INFORMATION PROVIDED —
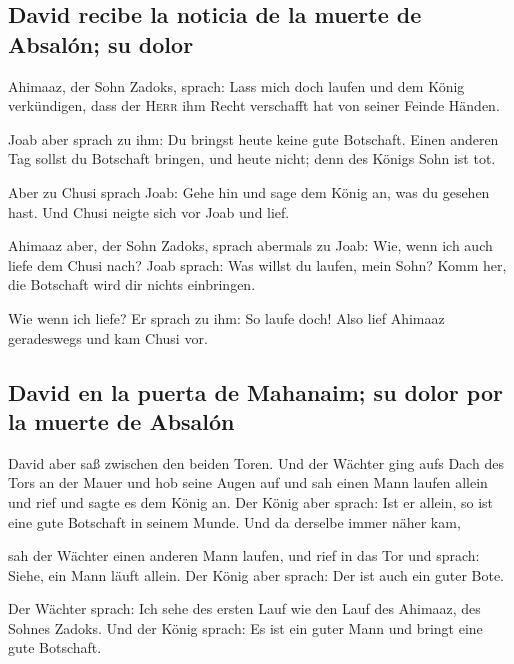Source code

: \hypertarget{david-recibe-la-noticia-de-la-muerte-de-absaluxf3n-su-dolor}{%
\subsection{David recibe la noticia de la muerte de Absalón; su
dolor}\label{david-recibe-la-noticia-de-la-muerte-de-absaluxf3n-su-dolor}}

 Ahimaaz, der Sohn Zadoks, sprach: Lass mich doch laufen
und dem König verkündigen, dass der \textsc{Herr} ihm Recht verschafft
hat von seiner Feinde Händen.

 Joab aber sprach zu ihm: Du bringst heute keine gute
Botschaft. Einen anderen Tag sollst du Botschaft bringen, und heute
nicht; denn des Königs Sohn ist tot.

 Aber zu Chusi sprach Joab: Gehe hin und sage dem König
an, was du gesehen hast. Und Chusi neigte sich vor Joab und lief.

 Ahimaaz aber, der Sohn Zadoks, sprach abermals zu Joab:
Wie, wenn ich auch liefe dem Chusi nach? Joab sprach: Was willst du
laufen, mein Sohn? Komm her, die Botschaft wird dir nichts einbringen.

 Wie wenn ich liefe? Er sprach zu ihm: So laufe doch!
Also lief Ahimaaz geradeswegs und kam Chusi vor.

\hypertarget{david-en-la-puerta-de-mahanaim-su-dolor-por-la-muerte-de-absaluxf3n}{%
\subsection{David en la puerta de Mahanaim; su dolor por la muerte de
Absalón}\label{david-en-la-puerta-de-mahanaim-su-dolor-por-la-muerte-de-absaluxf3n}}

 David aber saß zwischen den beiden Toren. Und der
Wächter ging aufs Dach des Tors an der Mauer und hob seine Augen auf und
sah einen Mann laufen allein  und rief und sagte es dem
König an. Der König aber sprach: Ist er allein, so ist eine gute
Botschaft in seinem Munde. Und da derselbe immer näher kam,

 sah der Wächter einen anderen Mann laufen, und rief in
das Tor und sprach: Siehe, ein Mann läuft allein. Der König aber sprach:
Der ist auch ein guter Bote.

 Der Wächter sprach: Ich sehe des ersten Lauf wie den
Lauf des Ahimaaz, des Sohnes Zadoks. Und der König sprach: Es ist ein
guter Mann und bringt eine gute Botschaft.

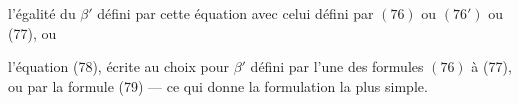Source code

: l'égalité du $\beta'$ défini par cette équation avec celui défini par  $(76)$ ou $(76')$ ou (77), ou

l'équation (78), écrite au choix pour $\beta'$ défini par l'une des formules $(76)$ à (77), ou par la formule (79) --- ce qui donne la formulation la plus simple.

TASK — Your copy must match the records above exactly, apart from the pictures, which are excluded.

EXPECTED ANSWER —
Source code

: \hypertarget{david-recibe-la-noticia-de-la-muerte-de-absaluxf3n-su-dolor}{%
\subsection{David recibe la noticia de la muerte de Absalón; su
dolor}\label{david-recibe-la-noticia-de-la-muerte-de-absaluxf3n-su-dolor}}

 Ahimaaz, der Sohn Zadoks, sprach: Lass mich doch laufen
und dem König verkündigen, dass der \textsc{Herr} ihm Recht verschafft
hat von seiner Feinde Händen.

 Joab aber sprach zu ihm: Du bringst heute keine gute
Botschaft. Einen anderen Tag sollst du Botschaft bringen, und heute
nicht; denn des Königs Sohn ist tot.

 Aber zu Chusi sprach Joab: Gehe hin und sage dem König
an, was du gesehen hast. Und Chusi neigte sich vor Joab und lief.

 Ahimaaz aber, der Sohn Zadoks, sprach abermals zu Joab:
Wie, wenn ich auch liefe dem Chusi nach? Joab sprach: Was willst du
laufen, mein Sohn? Komm her, die Botschaft wird dir nichts einbringen.

 Wie wenn ich liefe? Er sprach zu ihm: So laufe doch!
Also lief Ahimaaz geradeswegs und kam Chusi vor.

\hypertarget{david-en-la-puerta-de-mahanaim-su-dolor-por-la-muerte-de-absaluxf3n}{%
\subsection{David en la puerta de Mahanaim; su dolor por la muerte de
Absalón}\label{david-en-la-puerta-de-mahanaim-su-dolor-por-la-muerte-de-absaluxf3n}}

 David aber saß zwischen den beiden Toren. Und der
Wächter ging aufs Dach des Tors an der Mauer und hob seine Augen auf und
sah einen Mann laufen allein  und rief und sagte es dem
König an. Der König aber sprach: Ist er allein, so ist eine gute
Botschaft in seinem Munde. Und da derselbe immer näher kam,

 sah der Wächter einen anderen Mann laufen, und rief in
das Tor und sprach: Siehe, ein Mann läuft allein. Der König aber sprach:
Der ist auch ein guter Bote.

 Der Wächter sprach: Ich sehe des ersten Lauf wie den
Lauf des Ahimaaz, des Sohnes Zadoks. Und der König sprach: Es ist ein
guter Mann und bringt eine gute Botschaft.

Source code

: l'égalité du $\beta'$ défini par cette équation avec celui défini par  $(76)$ ou $(76')$ ou (77), ou

l'équation (78), écrite au choix pour $\beta'$ défini par l'une des formules $(76)$ à (77), ou par la formule (79) --- ce qui donne la formulation la plus simple.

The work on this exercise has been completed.